Growth characteristics of human epidermal melanocytes in pure culture with special reference to genetic differences

Human melanocyte cultures were established using disaggregated epidermal cell suspensions derived from foreskins and plated onto culture dishes in medium containing 2% fetal bovine serum, growth factors, hormones, and melanocyte growth factor (MGF) extracted from bovine hypothalamus (Wilkins et al., J. Cell. Physiol., 122 : 350, 1985). After 2 days in culture the cells were transferred to serum‐free medium to eliminate keratinocyte and fibroblast growth. Melanocytes grew preferentially and pure melanocyte populations could be harvested after 12–16 days in vitro. Melanocytes were later subcultured in the presence of 1% FBS. Pure melanocyte cultures were characterized by light and electron microscopic criteria, as well as by cytochemical demonstration of the melanocytes specific enzyme, tyrosinase.
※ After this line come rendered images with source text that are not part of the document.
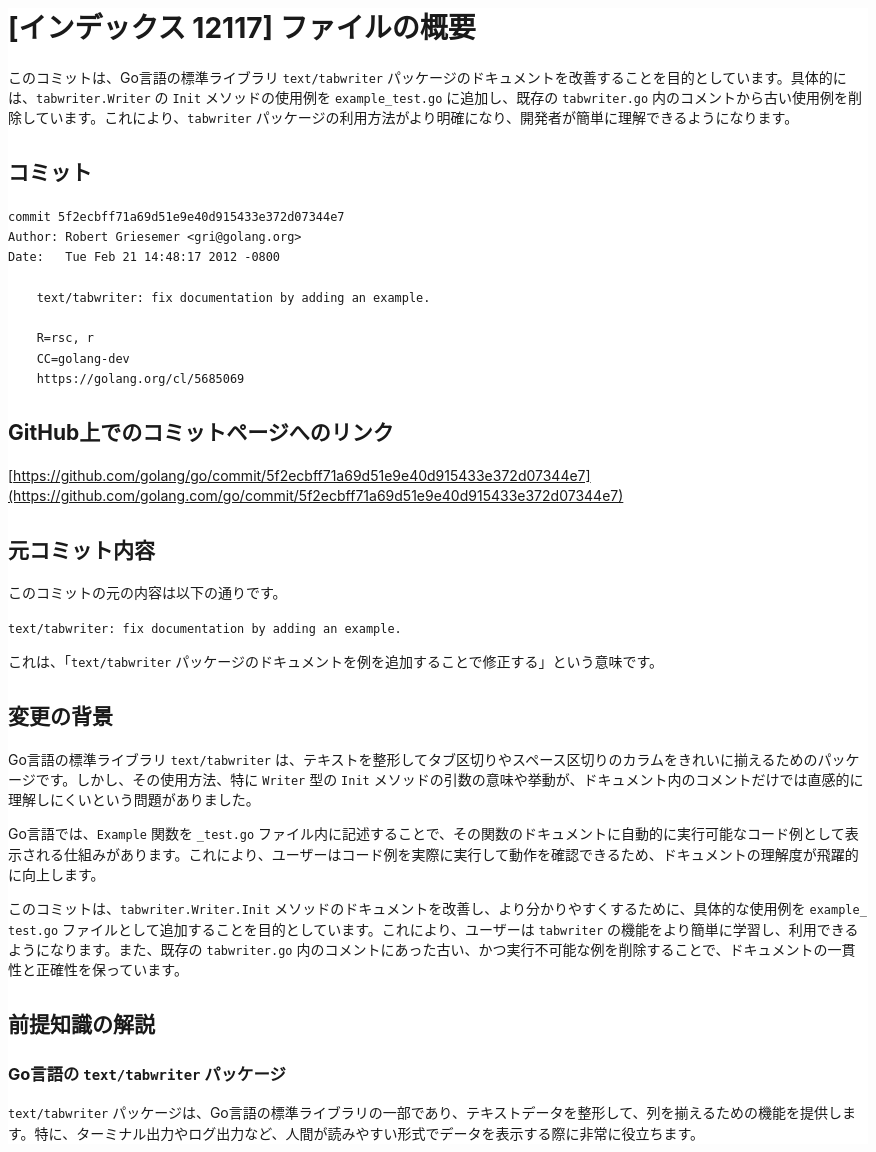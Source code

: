 # [インデックス 12117] ファイルの概要

このコミットは、Go言語の標準ライブラリ `text/tabwriter` パッケージのドキュメントを改善することを目的としています。具体的には、`tabwriter.Writer` の `Init` メソッドの使用例を `example_test.go` に追加し、既存の `tabwriter.go` 内のコメントから古い使用例を削除しています。これにより、`tabwriter` パッケージの利用方法がより明確になり、開発者が簡単に理解できるようになります。

## コミット

```
commit 5f2ecbff71a69d51e9e40d915433e372d07344e7
Author: Robert Griesemer <gri@golang.org>
Date:   Tue Feb 21 14:48:17 2012 -0800

    text/tabwriter: fix documentation by adding an example.
    
    R=rsc, r
    CC=golang-dev
    https://golang.org/cl/5685069
```

## GitHub上でのコミットページへのリンク

[https://github.com/golang/go/commit/5f2ecbff71a69d51e9e40d915433e372d07344e7](https://github.com/golang.com/go/commit/5f2ecbff71a69d51e9e40d915433e372d07344e7)

## 元コミット内容

このコミットの元の内容は以下の通りです。

`text/tabwriter: fix documentation by adding an example.`

これは、「`text/tabwriter` パッケージのドキュメントを例を追加することで修正する」という意味です。

## 変更の背景

Go言語の標準ライブラリ `text/tabwriter` は、テキストを整形してタブ区切りやスペース区切りのカラムをきれいに揃えるためのパッケージです。しかし、その使用方法、特に `Writer` 型の `Init` メソッドの引数の意味や挙動が、ドキュメント内のコメントだけでは直感的に理解しにくいという問題がありました。

Go言語では、`Example` 関数を `_test.go` ファイル内に記述することで、その関数のドキュメントに自動的に実行可能なコード例として表示される仕組みがあります。これにより、ユーザーはコード例を実際に実行して動作を確認できるため、ドキュメントの理解度が飛躍的に向上します。

このコミットは、`tabwriter.Writer.Init` メソッドのドキュメントを改善し、より分かりやすくするために、具体的な使用例を `example_test.go` ファイルとして追加することを目的としています。これにより、ユーザーは `tabwriter` の機能をより簡単に学習し、利用できるようになります。また、既存の `tabwriter.go` 内のコメントにあった古い、かつ実行不可能な例を削除することで、ドキュメントの一貫性と正確性を保っています。

## 前提知識の解説

### Go言語の `text/tabwriter` パッケージ

`text/tabwriter` パッケージは、Go言語の標準ライブラリの一部であり、テキストデータを整形して、列を揃えるための機能を提供します。特に、ターミナル出力やログ出力など、人間が読みやすい形式でデータを表示する際に非常に役立ちます。
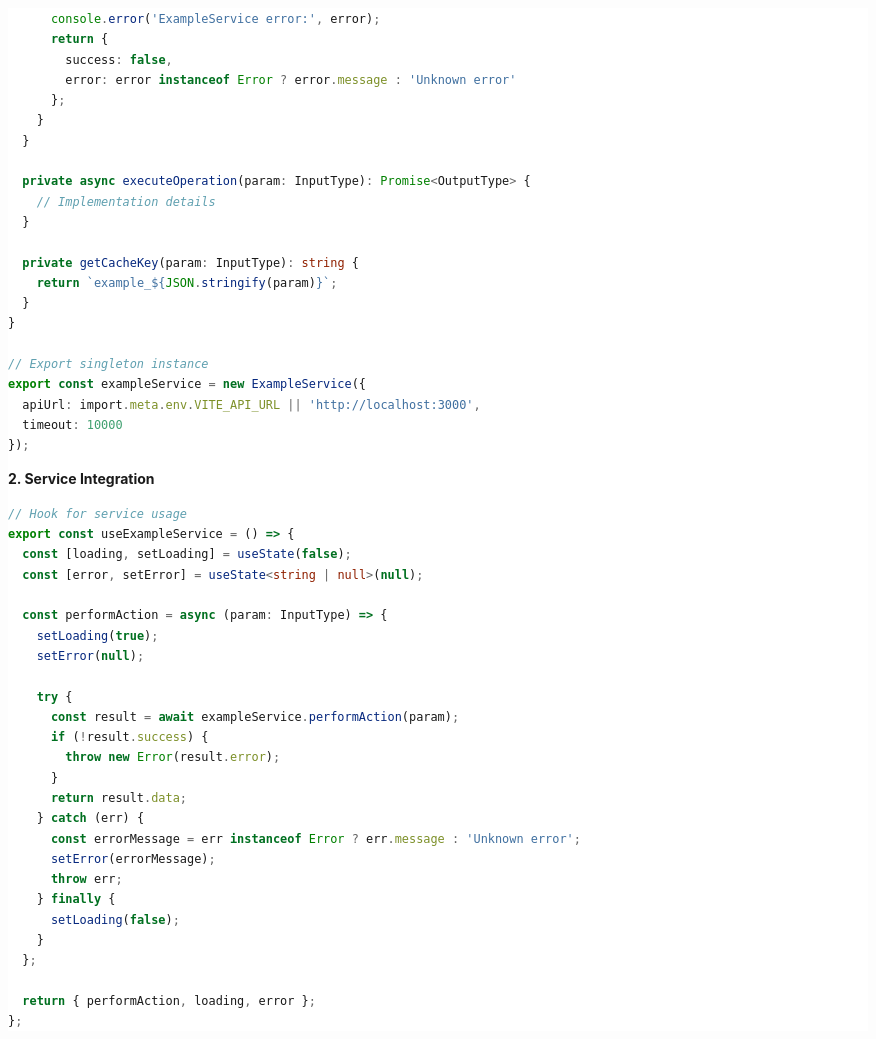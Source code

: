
 ```typescript
      console.error('ExampleService error:', error);
      return { 
        success: false, 
        error: error instanceof Error ? error.message : 'Unknown error' 
      };
    }
  }
  
  private async executeOperation(param: InputType): Promise<OutputType> {
    // Implementation details
  }
  
  private getCacheKey(param: InputType): string {
    return `example_${JSON.stringify(param)}`;
  }
}

// Export singleton instance
export const exampleService = new ExampleService({
  apiUrl: import.meta.env.VITE_API_URL || 'http://localhost:3000',
  timeout: 10000
});
```

**2. Service Integration**
```typescript
// Hook for service usage
export const useExampleService = () => {
  const [loading, setLoading] = useState(false);
  const [error, setError] = useState<string | null>(null);
  
  const performAction = async (param: InputType) => {
    setLoading(true);
    setError(null);
    
    try {
      const result = await exampleService.performAction(param);
      if (!result.success) {
        throw new Error(result.error);
      }
      return result.data;
    } catch (err) {
      const errorMessage = err instanceof Error ? err.message : 'Unknown error';
      setError(errorMessage);
      throw err;
    } finally {
      setLoading(false);
    }
  };
  
  return { performAction, loading, error };
};
```
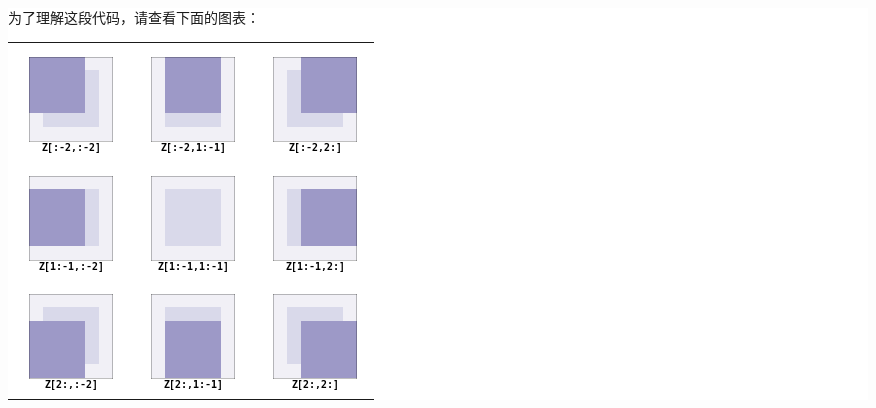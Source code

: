 为了理解这段代码，请查看下面的图表：

| | | |
|:-:|:-:|:-:|
| ![](figures/neighbours-1.png) | ![](figures/neighbours-2.png) | ![](figures/neighbours-3.png) |
| ![](figures/neighbours-4.png) | ![](figures/neighbours-5.png) | ![](figures/neighbours-6.png) |
| ![](figures/neighbours-7.png) | ![](figures/neighbours-8.png) | ![](figures/neighbours-9.png) |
At the ultrastructural level, cultured melanocytes derived from black (negroid) neonatal skin (B‐M) had numerous mature rodshaped stage IV melanosomes, while white (caucasoid) skin‐derived melanocytes (W‐M) in culture contained no mature melanosomes. Growth rate, cell yield, and in vitro lifespan for B‐M were more than twice that for W‐M in pure melanocyte cultures in the presence of MGF. Our results suggest that MGF‐dependent growth of B‐M differs from that of W‐M.